**Exercise aim**. Look through the records and copy every line in which "server" appears.

Plain-text document sources
---+---

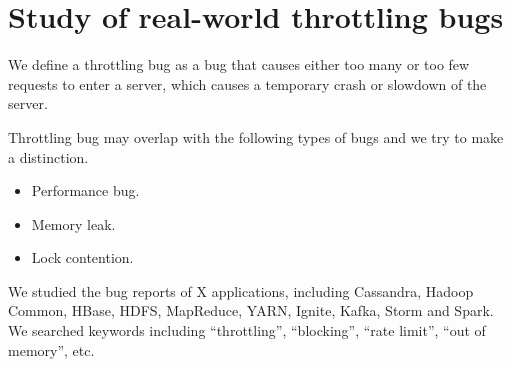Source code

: \section{Study of real-world throttling bugs}

We define a throttling bug as a bug that causes either too many
or too few requests to enter a server, which causes a temporary
crash or slowdown of the server. 

Throttling bug may overlap with the following types of bugs and
we try to make a distinction. 

\begin{itemize}

\item Performance bug.

\item Memory leak.

\item Lock contention.

\end{itemize}



We studied the bug reports of X applications, including Cassandra, Hadoop Common, HBase, HDFS, MapReduce, YARN, Ignite, Kafka, Storm and Spark.
We searched keywords including ``throttling'', ``blocking'', ``rate limit'', ``out of memory'', etc.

---+---

**Output of the exercise**.
or too few requests to enter a server, which causes a temporary
crash or slowdown of the server. 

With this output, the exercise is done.